Parallel Computing
The availability of parallel computing provides an opportunity to simulate problems of greater complexity, with greater accuracy, more quickly. Users can benefit greatly from the parallel computing capabilities available in OpenFOAM, e.g.
- Almost everything, from meshing, pre-processing, through simulation, to post-processing, runs in parallel as standard; no stage is limited to run on a single CPU on the memory allocated to that CPU.
- The cost of parallel simulation is affordable to all because OpenFOAM is free.
- Parallelisation is robust and integrated at a low level, so in general, new applications require no ‘parallel-specific’ coding; they will run in parallel by default.
- A convenient interface, Pstream, to plug any Message Passing Interface (MPI) library into OpenFOAM
Domain decomposition and MPI
OpenFOAM employs domain decomposition, with its decomposePar utility, to split the mesh and fields into a number of sub-domains and allocate them to separate processors. Applications can then run in parallel on separate sub-domains, with communication between processors with software that uses the MPI communications protocol. While OpenFOAM is shipped with the OpenMPI library, any MPI library, such as those optimised for particular hardware platforms, can be used with OpenFOAM by “plugging” it in through the Pstream interface.
Performance
There have been many studies into the parallel performance of OpenFOAM. Performance results vary depending on:
- the nature of the tests, e.g. fixed number of total cells or fixed number of cells per node;
- class of parallel computer, e.g. multicore, cluster, massively-parallel;
- choice of Message Passing Interface (MPI) software for distributed memory machines, e.g. OpenMPI, native system MPI, etc.;
While it is difficult to make conclusive statements based on the study data available, it appears that with a suitable system set up, OpenFOAM scales well up to at least 1000 CPUs. A study, for example, by the CSC - IT Center for Science, Finland tested a 3 dimensional cavity flow in OpenFOAM on the Cray XT4 on cases of 13.8 and 22 million cells. It concludes that “On Cray XT OpenFOAM exhibits super-linear scalability.” The scalability graph does indeed show slightly above linear scaling on simulations from 64 to 1024 CPUs.

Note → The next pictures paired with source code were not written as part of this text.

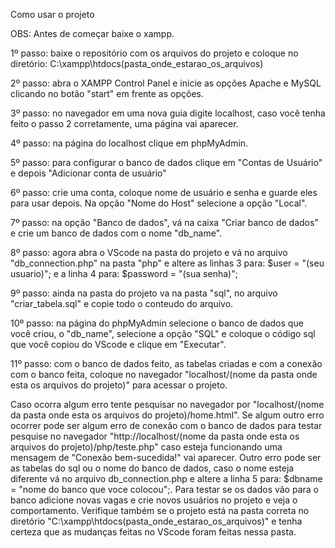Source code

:   Como usar o projeto

OBS: Antes de começar baixe o xampp.

1º passo: baixe o repositório com os arquivos do projeto e coloque no diretório: C:\xampp\htdocs\(pasta_onde_estarao_os_arquivos)

2º passo: abra o XAMPP Control Panel e inicie as opções Apache e MySQL clicando no botão "start" em frente as opções.

3º passo: no navegador em uma nova guia digite localhost, caso você tenha feito o passo 2 corretamente, uma página vai aparecer.

4º passo: na página do localhost clique em phpMyAdmin.

5º passo: para configurar o banco de dados clique em "Contas de Usuário" e depois "Adicionar conta de usuário"

6º passo: crie uma conta, coloque nome de usuário e senha e guarde eles para usar depois. Na opção "Nome do Host" selecione a opção "Local".

7º passo: na opção "Banco de dados", vá na caixa "Criar banco de dados" e crie um banco de dados com o nome "db_name".

8º passo: agora abra o VScode na pasta do projeto e vá no arquivo "db_connection.php" na pasta "php" e altere as linhas 3 para: $user = "(seu usuario)"; e a linha 4 para: $password = "(sua senha)";

9º passo: ainda na pasta do projeto va na pasta "sql", no arquivo "criar_tabela.sql" e copie todo o conteudo do arquivo.

10º passo: na página do phpMyAdmin selecione o banco de dados que você criou, o "db_name", selecione a opção "SQL" e coloque o código sql que você copiou do VScode e clique em "Executar".

11º passo: com o banco de dados feito, as tabelas criadas e com a conexão com o banco feita, coloque no navegador "localhost/(nome da pasta onde esta os arquivos do projeto)" para acessar o projeto. 

  Caso ocorra algum erro tente pesquisar no navegador por "localhost/(nome da pasta onde esta os arquivos do projeto)/home.html". Se algum outro erro ocorrer pode ser algum erro de conexão com o banco de dados para testar pesquise no navegador "http://localhost/(nome da pasta onde esta os arquivos do projeto)/php/teste.php" caso esteja funcionando uma mensagem de "Conexão bem-sucedida!" vai aparecer. Outro erro pode ser as tabelas do sql ou o nome do banco de dados, caso o nome esteja diferente vá no arquivo db_connection.php e altere a linha 5 para: $dbname = "nome do banco que voce colocou";. Para testar se os dados vão para o banco adicione novas vagas e crie novos usuários no projeto e veja o comportamento. Verifique também se o projeto está na pasta correta no diretório "C:\xampp\htdocs\(pasta_onde_estarao_os_arquivos)" e tenha certeza que as mudanças feitas no VScode foram feitas nessa pasta.

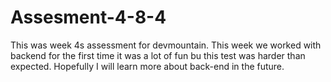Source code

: # Assesment-4-8-4

This was week 4s assessment for devmountain. This week we worked with backend for the first time it was a lot of fun bu this test was harder than expected. Hopefully I will learn more about back-end in the future.
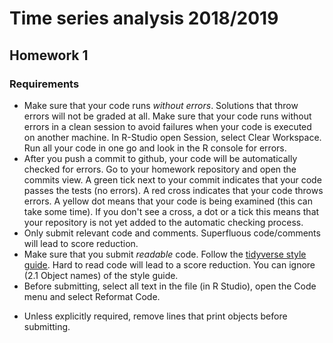# Time series analysis 2018/2019
## Homework 1

### Requirements

- Make sure that your code runs _without errors_. Solutions that throw errors will not be graded at all. Make sure that your code runs without errors in a clean session to avoid failures when your code is executed on another machine. In R-Studio open Session, select Clear Workspace. Run all your code in one go and look in the R console for errors.
- After you push a commit to github, your code will be automatically checked for errors. Go to your homework repository and open the commits view. A green tick next to your commit indicates that your code passes the tests (no errors). A red cross indicates that your code throws errors. A yellow dot means that your code is being examined (this can take some time). If you don't see a cross, a dot or a tick this means that your repository is not yet added to the automatic checking process.
- Only submit relevant code and comments. Superfluous code/comments will lead to score reduction.
- Make sure that you submit _readable_ code. Follow the [tidyverse style guide](http://style.tidyverse.org/syntax.html). Hard to read code will lead to a score reduction. You can ignore (2.1 Object names) of the style guide.
- Before submitting, select all text in the file (in R Studio), open the Code menu and select Reformat Code.
<!-- - Do not submit code that executes install.packages. If you need to install packages, put a comment at the start of the line with install.packages before submitting. -->
- Unless explicitly required, remove lines that print objects before submitting.
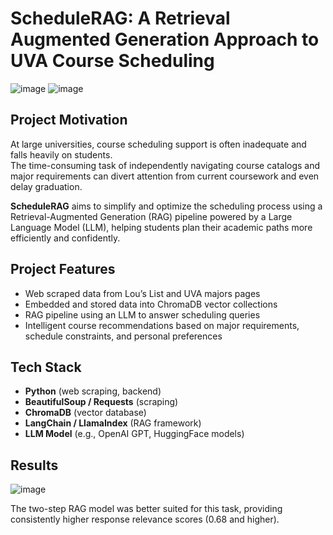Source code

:# ScheduleRAG: A Retrieval Augmented Generation Approach to UVA Course Scheduling
![image](https://github.com/user-attachments/assets/c2a0a08a-f214-4b1f-be68-3e4979191440)
![image](https://github.com/user-attachments/assets/7d205d57-5dad-47e0-9923-3fb489ef873b)

## Project Motivation

At large universities, course scheduling support is often inadequate and falls heavily on students.  
The time-consuming task of independently navigating course catalogs and major requirements can divert attention from current coursework and even delay graduation.  

**ScheduleRAG** aims to simplify and optimize the scheduling process using a Retrieval-Augmented Generation (RAG) pipeline powered by a Large Language Model (LLM), helping students plan their academic paths more efficiently and confidently.

## Project Features
- Web scraped data from Lou’s List and UVA majors pages
- Embedded and stored data into ChromaDB vector collections
- RAG pipeline using an LLM to answer scheduling queries
- Intelligent course recommendations based on major requirements, schedule constraints, and personal preferences

## Tech Stack
- **Python** (web scraping, backend)
- **BeautifulSoup / Requests** (scraping)
- **ChromaDB** (vector database)
- **LangChain / LlamaIndex** (RAG framework)
- **LLM Model** (e.g., OpenAI GPT, HuggingFace models)

## Results
![image](https://github.com/user-attachments/assets/12dc6c1f-dd65-4583-a922-3227c82e1aaf)

The two-step RAG model was better suited for this task, providing consistently higher response relevance scores (0.68 and higher).
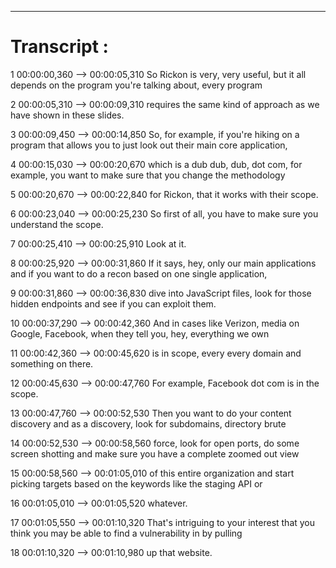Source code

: 



---

# Transcript :

1
00:00:00,360 --> 00:00:05,310
So Rickon is very, very useful, but it all depends on the program you're talking about, every program

2
00:00:05,310 --> 00:00:09,310
requires the same kind of approach as we have shown in these slides.

3
00:00:09,450 --> 00:00:14,850
So, for example, if you're hiking on a program that allows you to just look out their main core application,

4
00:00:15,030 --> 00:00:20,670
which is a dub dub, dub, dot com, for example, you want to make sure that you change the methodology

5
00:00:20,670 --> 00:00:22,840
for Rickon, that it works with their scope.

6
00:00:23,040 --> 00:00:25,230
So first of all, you have to make sure you understand the scope.

7
00:00:25,410 --> 00:00:25,910
Look at it.

8
00:00:25,920 --> 00:00:31,860
If it says, hey, only our main applications and if you want to do a recon based on one single application,

9
00:00:31,860 --> 00:00:36,830
dive into JavaScript files, look for those hidden endpoints and see if you can exploit them.

10
00:00:37,290 --> 00:00:42,360
And in cases like Verizon, media on Google, Facebook, when they tell you, hey, everything we own

11
00:00:42,360 --> 00:00:45,620
is in scope, every every domain and something on there.

12
00:00:45,630 --> 00:00:47,760
For example, Facebook dot com is in the scope.

13
00:00:47,760 --> 00:00:52,530
Then you want to do your content discovery and as a discovery, look for subdomains, directory brute

14
00:00:52,530 --> 00:00:58,560
force, look for open ports, do some screen shotting and make sure you have a complete zoomed out view

15
00:00:58,560 --> 00:01:05,010
of this entire organization and start picking targets based on the keywords like the staging API or

16
00:01:05,010 --> 00:01:05,520
whatever.

17
00:01:05,550 --> 00:01:10,320
That's intriguing to your interest that you think you may be able to find a vulnerability in by pulling

18
00:01:10,320 --> 00:01:10,980
up that website.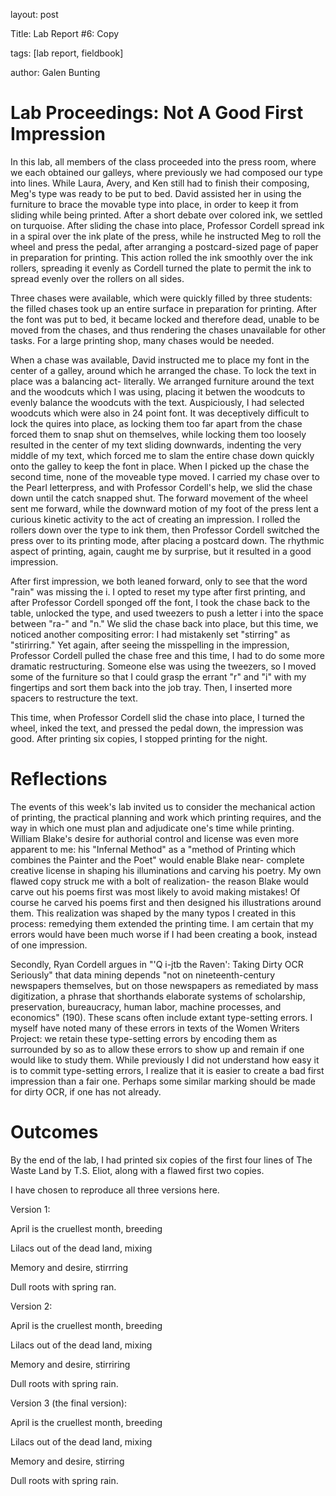 layout: post

Title: Lab Report #6: Copy

tags: [lab report, fieldbook]

author: Galen Bunting

# Lab Proceedings: Not A Good First Impression

In this lab, all members of the class proceeded into the press room, where we each obtained our galleys, where previously we had composed our 
type into lines. While Laura, Avery, and Ken still had to finish their composing, Meg's type was ready to be put to bed. David assisted her in 
using the furniture to brace the movable type into place, in order to keep it from sliding while being printed. After a short debate over colored 
ink, we settled on turquoise. After sliding the chase into place, Professor Cordell spread ink in a spiral over the ink plate of the press,
while he instructed Meg to roll the wheel and press the pedal, after arranging a postcard-sized page of paper in preparation for printing. 
This action rolled the ink smoothly over the ink rollers, spreading it evenly as Cordell turned the plate to permit the ink to spread evenly 
over the rollers on all sides. 

Three chases were available, which were quickly filled by three students: the filled chases took up an entire surface in preparation for printing. 
After the font was put to bed, it became locked and therefore dead, unable to be moved from the chases, and thus rendering the chases unavailable
for other tasks. For a large printing shop, many chases would be needed. 

When a chase was available, David instructed me to place my font in the center of a galley, around which he arranged the chase. To lock the text
in place was a balancing act- literally. We arranged furniture around the text and the woodcuts which I was using, placing it betwen the woodcuts 
to evenly balance the woodcuts with the text. Auspiciously, I had selected woodcuts which were also in 24 point font. It was deceptively difficult to 
lock the quires into place, as locking them too far apart from the chase forced them to snap shut on themselves, while locking them too loosely 
resulted in the center of my text sliding downwards, indenting the very middle of my text, which forced me to slam the entire chase down quickly 
onto the galley to keep the font in place. When I picked up the chase the second time, none of the moveable type moved. I carried my chase over 
to the Pearl letterpress, and with Professor Cordell's help, we slid the chase down until the catch snapped shut. The forward movement of the 
wheel sent me forward, while the downward motion of my foot of the press lent a curious kinetic activity to the act of creating an impression. 
I rolled the rollers down over the type to ink them, then Professor Cordell switched the press over to its printing mode, after placing a 
postcard down. The rhythmic aspect of printing, again, caught me by surprise, but it resulted in a good impression. 

After first impression, we both leaned forward, only to see that the word "rain" was missing the i. I opted to reset my type after first printing, 
and after Professor Cordell sponged off the font, I took the chase back to the table, unlocked the type, and used tweezers to push a letter i
into the space between "ra-" and "n." We slid the chase back into place, but this time, we noticed another compositing error: I had 
mistakenly set "stirring" as "stirirring." Yet again, after seeing the misspelling in the impression, Professor Cordell pulled the chase free
and this time, I had to do some more dramatic restructuring. Someone else was using the tweezers, so I moved some of the furniture so that I 
could grasp the errant "r" and "i" with my fingertips and sort them back into the job tray. Then, I inserted more spacers to restructure the text. 

This time, when Professor Cordell slid the chase into place, I turned the wheel, inked the text, and pressed the pedal down, the impression was 
good. After printing six copies, I stopped printing for the night.

# Reflections

The events of this week's lab invited us to consider the mechanical action of printing, the practical planning and work which printing requires, 
and the way in which one must plan and adjudicate one's time while printing. William Blake's desire for authorial control and license was 
even more apparent to me: his "Infernal Method" as a "method of Printing which combines the Painter and the Poet" would enable Blake near-
complete creative license in shaping his illuminations and carving his poetry. My own flawed copy struck me with a bolt of realization- 
the reason Blake would carve out his poems first was most likely to avoid making mistakes! Of course he carved his poems first and then 
designed his illustrations around them. This realization was shaped by the many typos I created in this process: remedying them extended the printing time. I am certain that my errors would have been much worse if I had been creating a book, instead of one impression.

Secondly, Ryan Cordell argues in  "'Q i-jtb the Raven': Taking Dirty OCR Seriously" that data mining depends "not on nineteenth-century newspapers themselves, but on those newspapers as remediated by mass digitization, a phrase that shorthands elaborate systems of scholarship, preservation, bureaucracy, human labor, machine processes, and economics" (190). These scans often include extant type-setting errors. I myself have noted many of these errors in texts of the Women Writers Project: we retain these type-setting errors by encoding them as <sic></sic><corr></corr> surrounded by <choice> so as to allow these errors to show up and remain if one would like to study them. While 
previously I did not understand how easy it is to commit type-setting errors, I realize that it is easier to create a bad first impression
than a fair one. Perhaps some similar marking should be made for dirty OCR, if one has not already. 

# Outcomes 

By the end of the lab, I had printed six copies of the first four lines of The Waste Land by T.S. Eliot, along with a flawed first two copies. 

I have chosen to reproduce all three versions here. 

Version 1: 

April is the cruellest month, breeding 

Lilacs out of the dead land, mixing 

Memory and desire, stirrring 

Dull roots with spring ran. 


Version 2: 

April is the cruellest month, breeding 

Lilacs out of the dead land, mixing 

Memory and desire, stirriring 

Dull roots with spring rain. 


Version 3 (the final version): 

April is the cruellest month, breeding 

Lilacs out of the dead land, mixing 

Memory and desire, stirring 

Dull roots with spring rain.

A study by the EPCC on HECToR, another Cray XT supercomputer, shows good scaling for cases that are sufficiently large that the problem is not dominated by inter-processor communication. In the scaling results of that study, the jet simulation on the “fine” mesh shows good scaling up to 512 cores and the report concludes that “OpenFOAM scales well on HECToR for both simple tutorial cases and for complex industrial cases”. In addition, the fine jet simulation used only 19 million cells, so that at 1024 cores, there are only 18,500 cells per core. With a larger number of cells per core, e.g. 100,000+, better scaling would be expected.